In his article ‘Building inclusive societies in fragile states’, Seth Kaplan looks for ways to make the elite work more for the benefit of their countries and populations. Approaching the problem in this way is commendable but we might ask whether the tools presented would ultimately be used by those elites that are in the position to use them effectively.
In his article – and the book upon which it is based – Seth Kaplan aims to look at the power dynamics and the role of elites and then seeks ways to make the latter work more for the benefit of their countries and populations. He starts from the double premise that 1. governments do not work well and are easily corrupted or hijacked by powerful interests, and 2. societies are divided into many different identity groups. In his theory, these factors combine to create a governing system that inevitably produces inequitable social relationships and self-interested politics that work against the interests of the weak and deprived.
These premises can of course be criticized. Societies are never naturally divided, but fault lines are created and instrumentalized by political actors. Equally, governments are never monolithic nor are all individuals within them fully self-centred. Still, even if these are only half-truths, the conclusion that these assumptions change the way you analyze problems is correct. And this is the strength of the argument put forward in Kaplan’s article. He takes reality as a starting point and finds the openings, the margins for manoeuvre, and the potential points of leverage that change actors may have. He looks not at what the ideal would look like (fair and free elections leading to an inclusive government), but at what some of the mechanisms are that could lead to an improved – more inclusive, more pro-poor – situation.
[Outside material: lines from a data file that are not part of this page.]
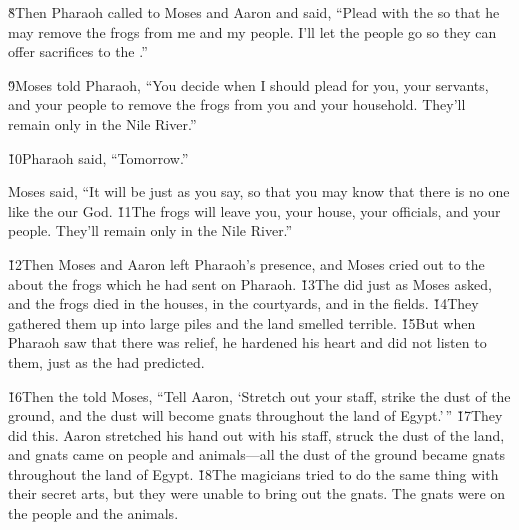\v{8}Then Pharaoh called to Moses and Aaron and said, ``Plead with the  so that he may remove the frogs from me and my people. I'll let the people go so they can offer sacrifices to the .''

\v{9}Moses told Pharaoh, ``You decide when I should plead for you, your servants, and your people to remove the frogs from you and your household. They'll remain only in the Nile River.''

\v{10}Pharaoh said, ``Tomorrow.''

Moses said, ``It will be just as you say, so that you may know that there is no one like the  our God. \v{11}The frogs will leave you, your house, your officials, and your people. They'll remain only in the Nile River.''

\v{12}Then Moses and Aaron left Pharaoh's presence, and Moses cried out to the  about the frogs which he had sent on Pharaoh. \v{13}The  did just as Moses asked, and the frogs died in the houses, in the courtyards, and in the fields. \v{14}They gathered them up into large piles and the land smelled terrible. \v{15}But when Pharaoh saw that there was relief, he hardened his heart and did not listen to them, just as the  had predicted.

\v{16}Then the  told Moses, ``Tell Aaron, `Stretch out your staff, strike the dust of the ground, and the dust will become gnats throughout the land of Egypt.'\,'' \v{17}They did this. Aaron stretched his hand out with his staff, struck the dust of the land, and gnats came on people and animals---all the dust of the ground became gnats throughout the land of Egypt. \v{18}The magicians tried to do the same thing with their secret arts, but they were unable to bring out the gnats. The gnats were on the people and the animals.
This way of thinking is in line with political economy thinking, like the work by David Booth and others, and also with the work conducted by the Leadership for Development program and, more broadly, the Thinking and Working Politically community. It promotes a way of thinking that is more conscious of ‘how change comes about’ instead of ‘what change should look like’. Furthermore, Kaplan aims to take this even further by presenting concrete ideas on what levers may exist to entice such changes to come about.
But this is where the weakness of the article starts to emerge. It leaves us wondering who the audience of this book exactly is. Who are these recommendations intended for? Who has access to these levers and why would they use them? Kaplan states that ‘enlightened individuals’ within countries seeking to encourage more inclusive behaviour from elites are not without their own weapons to advance their agenda. At a later stage he points out the steps that could be taken by ‘members of the elite who want to nurture more inclusive and development-oriented states’. And further on he asks how ‘business, community and religious leaders’ can persuade political leaders to act more inclusively, wondering how ‘pro-reform forces’ can use their power to change the incentives of those who can bring about change.
It is therefore clear that Kaplan views ‘enlightened individuals’, pro-reform forces and those that aim to persuade the elite to become more inclusive as the change-makers. Yet in most examples that he provides this enlightened individual (Kagame, Soharto) is the head of state itself. This individual is already the head of the elite, and is therefore apparently no longer in need of convincing. Many of the concrete tools or ideas that Kaplan offers require a high degree of influence or political power to implement. An inclusive, pro-development ideology for instance tends to be professed by governments, not by business or religious leaders. What if the political elite are not willing to use these weapons, for the very reason that Kaplan himself describes, because they are more interested in maintaining the status quo? How applicable are these ‘weapons’ or ‘tools’ really for an individual who is relatively powerless?
Kaplan makes a good attempt to try and break open the black box of ‘political will’ by looking at where coalitions can be formed that work both for (some of) the elite and for (some of) the poor, and how such coalitions can be incentivized. But he still cannot give us an answer on what can be done when the elite is not so inclined, although the last section on incentives starts to make some headway in that direction. Furthermore, he still leaves us with the question on how these power asymmetries underpinning exclusion – the institutional bias that he starts off with – will ultimately be changed. Because without a fundamental change in these asymmetries it is doubtful the exclusion will disappear, even if growth begets more growth.
However these notes are not meant as a criticism of the argument Kaplan is putting forward. They are perhaps more a testimony of how difficult it really is – for any change agent – to make any change come about under these circumstances. Finding even the smallest lever for change is already no mean feat, and I wish more people would make as great an effort as I know Kaplan has made to answer these questions.